▶ **ASSIGNED TASK**
What is needed is an exact copy of the lines from the one containing "根据**文档**，实验需要用到**Nightly版本**" through the last line of the entries below, both included.

▶ **SUPPLIED MATERIAL**

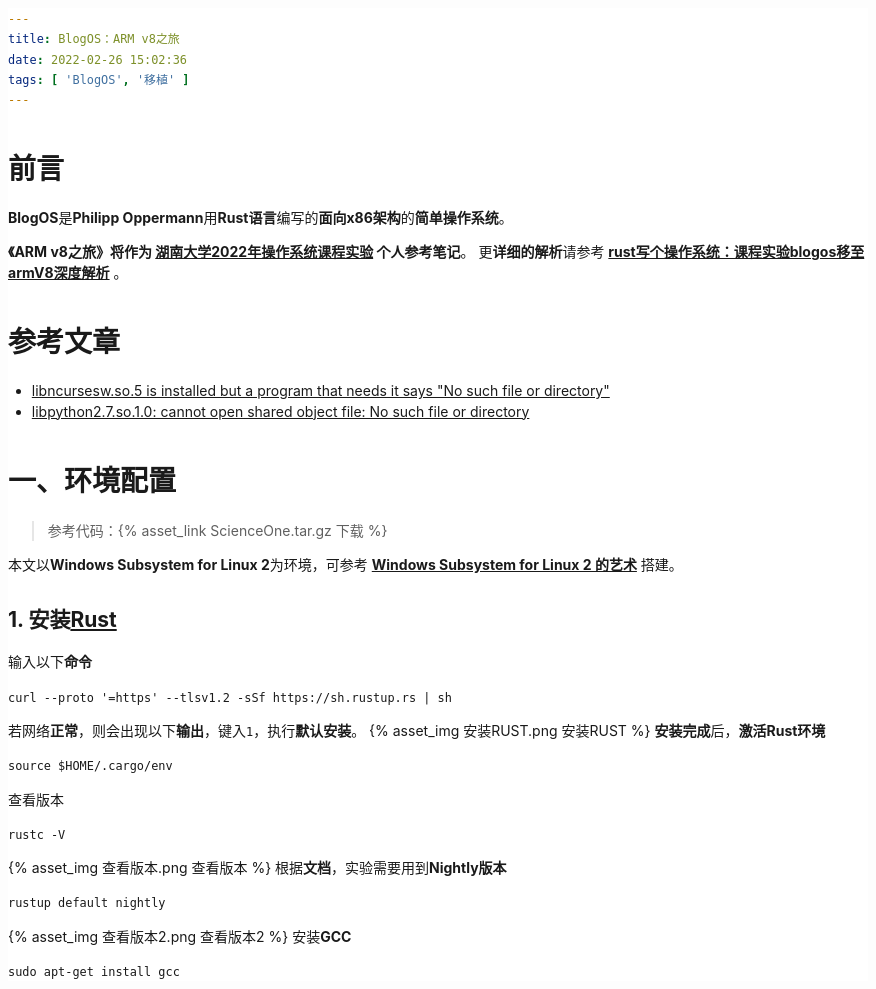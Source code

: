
 ```yaml
---
title: BlogOS：ARM v8之旅
date: 2022-02-26 15:02:36
tags: [ 'BlogOS', '移植' ]
---
```


# 前言
**BlogOS**是**Philipp Oppermann**用**Rust语言**编写的**面向x86架构**的**简单操作系统**。

**《ARM v8之旅》**将作为 **[湖南大学2022年操作系统课程实验](https://os2022exps-doc.readthedocs.io/zh_CN/latest/index.html)** 个人参考**笔记**。
更**详细的解析**请参考 **[rust写个操作系统：课程实验blogos移至armV8深度解析](https://noionion.top/16433.html)** 。

# 参考文章
- [libncursesw.so.5 is installed but a program that needs it says "No such file or directory"](https://stackoverflow.com/questions/64491112/libncursesw-so-5-is-installed-but-a-program-that-needs-it-says-no-such-file-or)
- [libpython2.7.so.1.0: cannot open shared object file: No such file or directory](https://stackoverflow.com/questions/20842732/libpython2-7-so-1-0-cannot-open-shared-object-file-no-such-file-or-directory)

#  一、环境配置
> 参考代码：{% asset_link ScienceOne.tar.gz 下载 %}

本文以**Windows Subsystem for Linux 2**为环境，可参考 **[Windows Subsystem for Linux 2 的艺术](https://acmezone.top/2022/02/12/Windows-Subsystem-for-Linux-2-%E7%9A%84%E8%89%BA%E6%9C%AF/)** 搭建。

## 1. 安装[Rust](https://www.rust-lang.org/zh-CN)
输入以下**命令**
```
curl --proto '=https' --tlsv1.2 -sSf https://sh.rustup.rs | sh
```
若网络**正常**，则会出现以下**输出**，键入`1`，执行**默认安装**。
{% asset_img 安装RUST.png 安装RUST %}
**安装完成**后，**激活Rust环境**
```
source $HOME/.cargo/env
```
查看版本
```
rustc -V
```
{% asset_img 查看版本.png 查看版本 %}
根据**文档**，实验需要用到**Nightly版本**

```
rustup default nightly
```
{% asset_img 查看版本2.png 查看版本2 %}
安装**GCC**
```
sudo apt-get install gcc
```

▶ **ANSWER**
根据**文档**，实验需要用到**Nightly版本**

```
rustup default nightly
```
{% asset_img 查看版本2.png 查看版本2 %}
安装**GCC**
```
sudo apt-get install gcc
```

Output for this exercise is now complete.